Lotta al ‘pezzotto’, maxi operazione in Puglia: sequestri e denunce
La lotta al cosiddetto ‘pezzotto’ portata avanti ormai da tempo dalla Guardia di Finanza su tutto il territorio nazionale ha permesso di individuare in Puglia una vera e propria centrale di smistamento del segnale IPTV illegalmente riprodotto in favore di oltre 2.300 utenti – abbonati al ‘pezzotto’, appunto – che in varie parti d’Italia usufruivano di tutti i contenuti a pagamento messi sul mercato dalle più note piattaforme di pay-tv (Sky, Mediaset Premium, Netflix e Dazn) a non più di una decina di euro al mese.

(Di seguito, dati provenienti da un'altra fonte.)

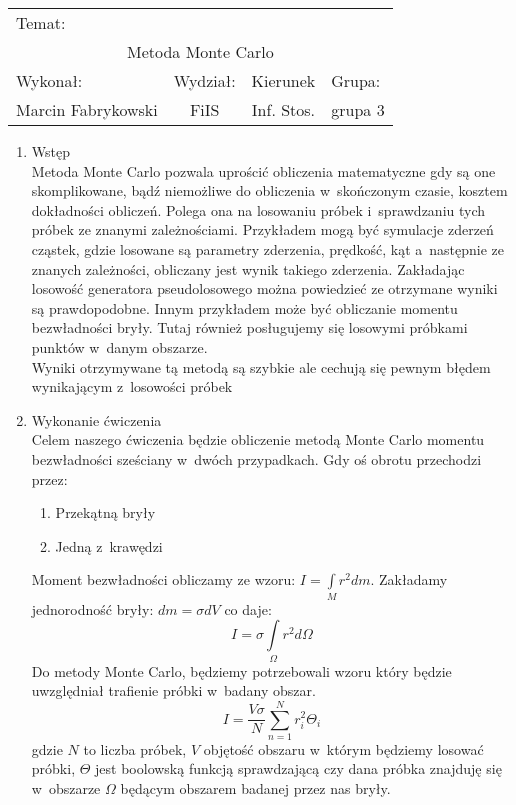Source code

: \documentclass[10pt,a4paper]{article}
\begin{document}
 
\large
\begin{tabular}{|c|c|c|c|}
\hline
\multicolumn{4}{|l|}{Temat:}\\
\multicolumn{4}{|c|}{Metoda Monte Carlo}\\
\hline
\multicolumn{1}{|l}{Wykonał:}&\multicolumn{1}{|l}{Wydział:}&\multicolumn{1}{|c}{Kierunek}&\multicolumn{1}{|l|}{Grupa:}\\
Marcin Fabrykowski&FiIS&Inf. Stos.&grupa 3\\
\hline
\end{tabular}
\normalsize
\vspace{2cm}
\begin{enumerate}
\item Wstęp\\
Metoda Monte Carlo pozwala uprościć obliczenia matematyczne gdy są one skomplikowane, bądź niemożliwe do obliczenia w~skończonym czasie, kosztem dokładności obliczeń. Polega ona na losowaniu próbek i~sprawdzaniu tych próbek ze znanymi zależnościami. Przykładem mogą być symulacje zderzeń cząstek, gdzie losowane są parametry zderzenia, prędkość, kąt a~następnie ze znanych zależności, obliczany jest wynik takiego zderzenia. Zakładając losowość generatora pseudolosowego można powiedzieć ze otrzymane wyniki są prawdopodobne. Innym przykładem może być obliczanie momentu bezwładności bryły. Tutaj również posługujemy się losowymi próbkami punktów w~danym obszarze.\\
Wyniki otrzymywane tą metodą są szybkie ale cechują się pewnym błędem wynikającym z~losowości próbek
\item Wykonanie ćwiczenia\\
Celem naszego ćwiczenia będzie obliczenie metodą Monte Carlo momentu bezwładności sześciany w~dwóch przypadkach. Gdy oś obrotu przechodzi przez:
\begin{enumerate}
\item Przekątną bryły
\item Jedną z~krawędzi
\end{enumerate}
Moment bezwładności obliczamy ze wzoru: $I=\int\limits_Mr^2dm$. Zakładamy jednorodność bryły: $dm=\sigma dV$ co daje:
$$I=\sigma \int\limits_\Omega r^2d\Omega$$
Do metody Monte Carlo, będziemy potrzebowali wzoru który będzie uwzględniał trafienie próbki w~badany obszar.
$$I=\dfrac{V\sigma}{N}\sum\limits_{n=1}^Nr_i^2\Theta_i$$
gdzie $N$ to liczba próbek, $V$ objętość obszaru w~którym będziemy losować próbki, $\Theta$ jest boolowską funkcją sprawdzającą czy dana próbka znajduję się w~obszarze $\Omega$ będącym obszarem badanej przez nas bryły.\\

\end{enumerate}
\end{document}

La centrale operativa è stata individuata a Lecce, con i finanzieri che hanno ricostruito il valore dei proventi illecitamente accumulati in oltre 500mila euro, in seguito reinvestiti nell’acquisto di beni mobili e immobili al fine di occultarne l’illecita provenienza. Per questo è staccato il sequestro preventivo per 5 beni immobili, 2 autovetture (di cui una d’epoca) e circa 60mila in denaro contante riconducibili al principale indagato, il quale insieme ad altre tre persone “tutte concorrenti nel reato e residenti nella provincia salentina – spiegano le Fiamme Gialle – sono state denunciate per le ipotesi di reato in violazione della specifica normativa sulla protezione del diritto di autore nonché per autoriciclaggio”.

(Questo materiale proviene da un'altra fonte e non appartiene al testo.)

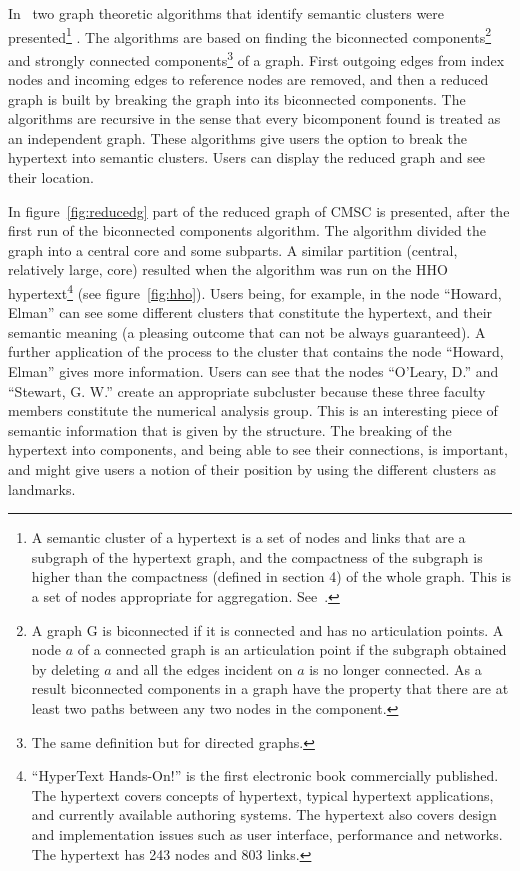 \documentclass[twocolumn,10pt]{article}
\begin{document}
In~\cite{bot91} two graph theoretic algorithms that identify semantic
clusters were presented\footnote{A semantic cluster of a hypertext is a set of nodes and links
that are a subgraph of the hypertext graph, and the compactness of the 
subgraph is higher than the compactness (defined in section 4) 
of the whole graph. This is
a set of nodes appropriate for aggregation. See~\cite{bot91}.}
. The algorithms are based on finding the
biconnected components\footnote{A graph G is biconnected if it is connected and has no 
articulation points. A node $a$ of a connected graph is an 
articulation point if the subgraph obtained by deleting $a$ and
all the edges incident on $a$ is no longer connected. As a result
biconnected components in a graph have the property that there are
at least two paths between any two nodes in the component.}
and strongly connected components\footnote{The same definition but for directed graphs.} 
of a graph. First outgoing edges from index nodes and incoming
edges to reference nodes are removed, and then a reduced graph is built 
by breaking the graph into its biconnected components. The algorithms are
recursive in the sense that every bicomponent found is treated as an 
independent graph. These algorithms give users the option to break the 
hypertext
into semantic clusters. Users can display the reduced graph and see 
their location.

In figure~\ref{fig:reducedg} part of the reduced graph of CMSC is
presented, after the first run of the biconnected components algorithm.
The algorithm divided the graph into a central core and some subparts.
A similar partition (central, relatively large, core) resulted when the
algorithm was run on the HHO hypertext\footnote{``HyperText Hands-On!'' is the first
electronic book commercially published. The hypertext covers
concepts of hypertext, 
typical hypertext applications, and currently available authoring
systems. The hypertext also covers design and implementation issues such
as user interface, performance and networks. The hypertext has 243 nodes
and 803 links.}
(see figure~\ref{fig:hho}). Users
being, for example, in the node ``Howard, Elman'' can see some
different clusters that constitute the hypertext, and  their semantic
meaning (a pleasing outcome that can not be always guaranteed). 
A further application of the process to
the cluster that contains the node ``Howard, Elman'' gives more
information. Users can see that the nodes ``O'Leary, D.'' and
``Stewart, G. W.'' create an appropriate subcluster
because these three faculty members constitute the numerical analysis
group. This is an interesting piece of semantic information
that is given by the structure. The breaking of the hypertext
into components, and being able to see their connections,
 is important, and might give users a notion
of their position by using the different clusters as landmarks.
\end{document}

“Più nel dettaglio 2.342 soggetti, residenti in 81 province del territorio nazionale, sono stati oggetto di un verbale di accertamento e contestazione delle prescritte violazioni amministrative, anche nella forma più grave della reiterazione – proseguono dalla Guardia di Finanza -. Nel caso di specie si è arrivati all’individuazione degli utenti finali attraverso l’utilizzo di tutte quelle informazioni acquisite (non solo di carattere tecnico) dal procedimento penale, il cui utilizzo, per le finalità “amministrative”, è stato autorizzato dalla Procura della Repubblica di Lecce”.

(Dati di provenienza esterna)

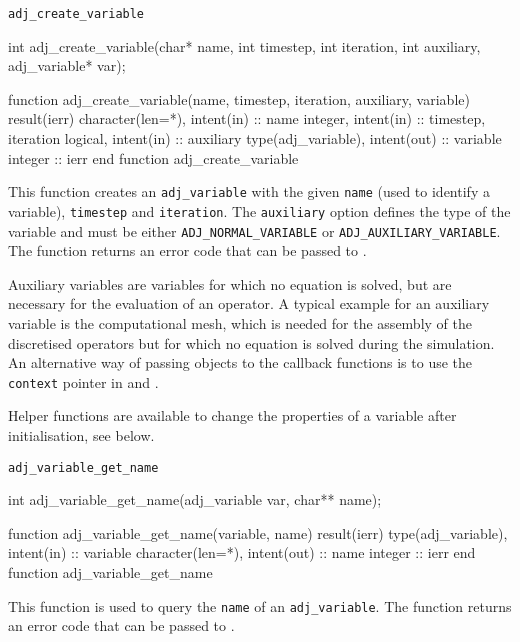 
\begin{boxwithtitle}{\texttt{adj_create_variable}}
\begin{minipage}{\columnwidth}
\begin{ccode}
  int adj_create_variable(char* name, int timestep, int iteration, int auxiliary, 
                          adj_variable* var);
\end{ccode}
\begin{fortrancode}
  function adj_create_variable(name, timestep, iteration, auxiliary, variable) 
           result(ierr)
    character(len=*), intent(in) :: name
    integer, intent(in) :: timestep, iteration
    logical, intent(in) :: auxiliary
    type(adj_variable), intent(out) :: variable
    integer :: ierr
  end function adj_create_variable
\end{fortrancode}
\end{minipage}
\end{boxwithtitle}

This function creates an \texttt{adj_variable} with the given \texttt{name} (used to identify a variable), \texttt{timestep} and \texttt{iteration}.
The \texttt{auxiliary} option defines the type of the variable and must be either \texttt{ADJ_NORMAL_VARIABLE} or \texttt{ADJ_AUXILIARY_VARIABLE}.
The function returns an error code that can be passed to .

Auxiliary variables are variables for which no equation is solved, but are necessary for the evaluation of an operator.
A typical example for an auxiliary variable is the computational mesh, which is needed for the assembly of the discretised operators but for which no equation is solved during the simulation.
An alternative way of passing objects to the callback functions is to use the \texttt{context} pointer in  and .

Helper functions are available to change the properties of a variable after initialisation, see below. 



\begin{boxwithtitle}{\texttt{adj_variable_get_name}}
\begin{minipage}{\columnwidth}
\begin{ccode}
  int adj_variable_get_name(adj_variable var, char** name);
\end{ccode}
\begin{fortrancode}
  function adj_variable_get_name(variable, name) result(ierr)
    type(adj_variable), intent(in) :: variable
    character(len=*), intent(out) :: name
    integer :: ierr
  end function adj_variable_get_name
\end{fortrancode}
\end{minipage}
\end{boxwithtitle}
This function is used to query the \texttt{name} of an \texttt{adj_variable}.
The function returns an error code that can be passed to .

“Le informazioni rese così disponibili (incluse quelle bancarie e delle carte pre-pagate) hanno consentito l’esatta individuazione di tutti i fruitori in capo a coloro che, mese per mese, inviavano il pagamento per “abbonarsi” alla piattaforma abusiva – concludono i finanzieri -. Infatti, a causa dell’imponente giro d’affari illecito, gli utenti finali pagavano il corrispettivo pattuito attraverso ricariche di diverse tipologie (ad esempio postepay, paypal, revolut, N26) su carte o sistemi di pagamento riconducibili agli utilizzatori delle citate piattaforme”.